### [WORK ITEM]
If a line in the listing below contains the word "build", count it, then please give only the number of such lines.
--- START ---
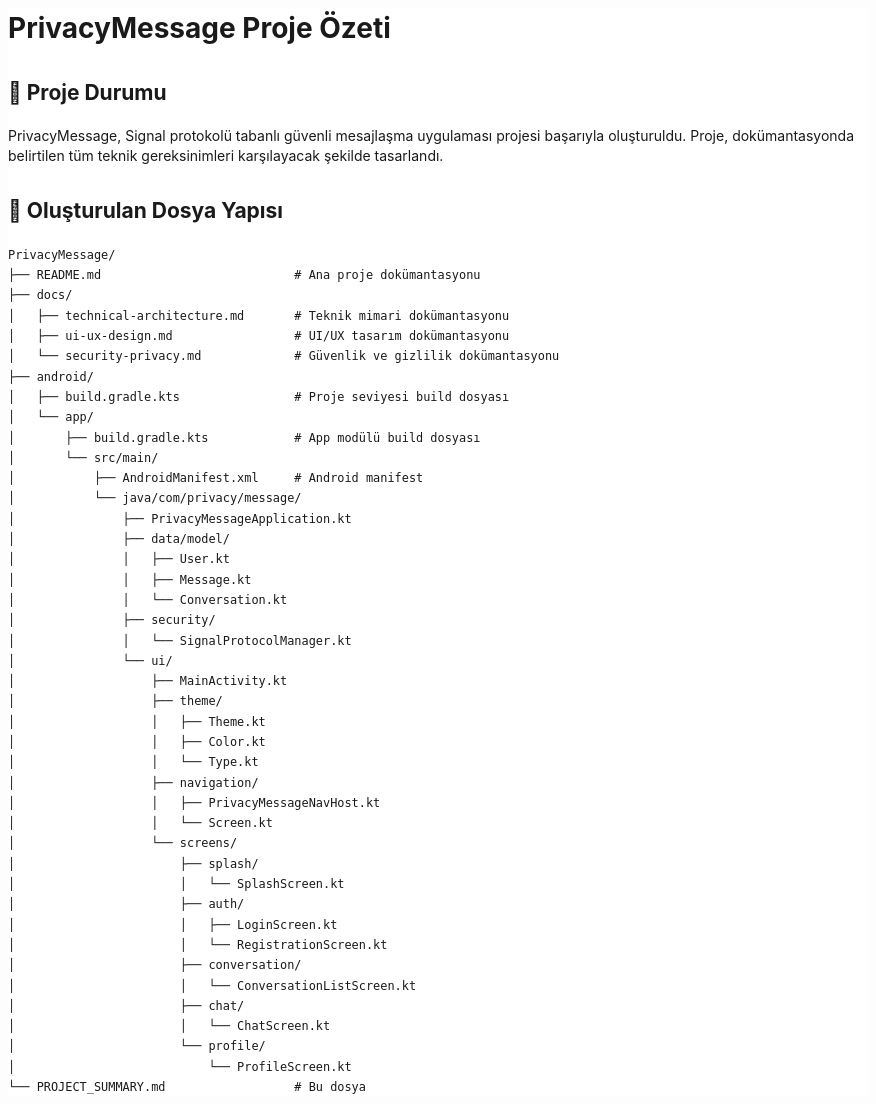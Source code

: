 # PrivacyMessage Proje Özeti

## 🎯 Proje Durumu

PrivacyMessage, Signal protokolü tabanlı güvenli mesajlaşma uygulaması projesi başarıyla oluşturuldu. Proje, dokümantasyonda belirtilen tüm teknik gereksinimleri karşılayacak şekilde tasarlandı.

## 📁 Oluşturulan Dosya Yapısı

```
PrivacyMessage/
├── README.md                           # Ana proje dokümantasyonu
├── docs/
│   ├── technical-architecture.md       # Teknik mimari dokümantasyonu
│   ├── ui-ux-design.md                 # UI/UX tasarım dokümantasyonu
│   └── security-privacy.md             # Güvenlik ve gizlilik dokümantasyonu
├── android/
│   ├── build.gradle.kts                # Proje seviyesi build dosyası
│   └── app/
│       ├── build.gradle.kts            # App modülü build dosyası
│       └── src/main/
│           ├── AndroidManifest.xml     # Android manifest
│           └── java/com/privacy/message/
│               ├── PrivacyMessageApplication.kt
│               ├── data/model/
│               │   ├── User.kt
│               │   ├── Message.kt
│               │   └── Conversation.kt
│               ├── security/
│               │   └── SignalProtocolManager.kt
│               └── ui/
│                   ├── MainActivity.kt
│                   ├── theme/
│                   │   ├── Theme.kt
│                   │   ├── Color.kt
│                   │   └── Type.kt
│                   ├── navigation/
│                   │   ├── PrivacyMessageNavHost.kt
│                   │   └── Screen.kt
│                   └── screens/
│                       ├── splash/
│                       │   └── SplashScreen.kt
│                       ├── auth/
│                       │   ├── LoginScreen.kt
│                       │   └── RegistrationScreen.kt
│                       ├── conversation/
│                       │   └── ConversationListScreen.kt
│                       ├── chat/
│                       │   └── ChatScreen.kt
│                       └── profile/
│                           └── ProfileScreen.kt
└── PROJECT_SUMMARY.md                  # Bu dosya
```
--- END ---
### [ANSWER TO THIS EXERCISE]
2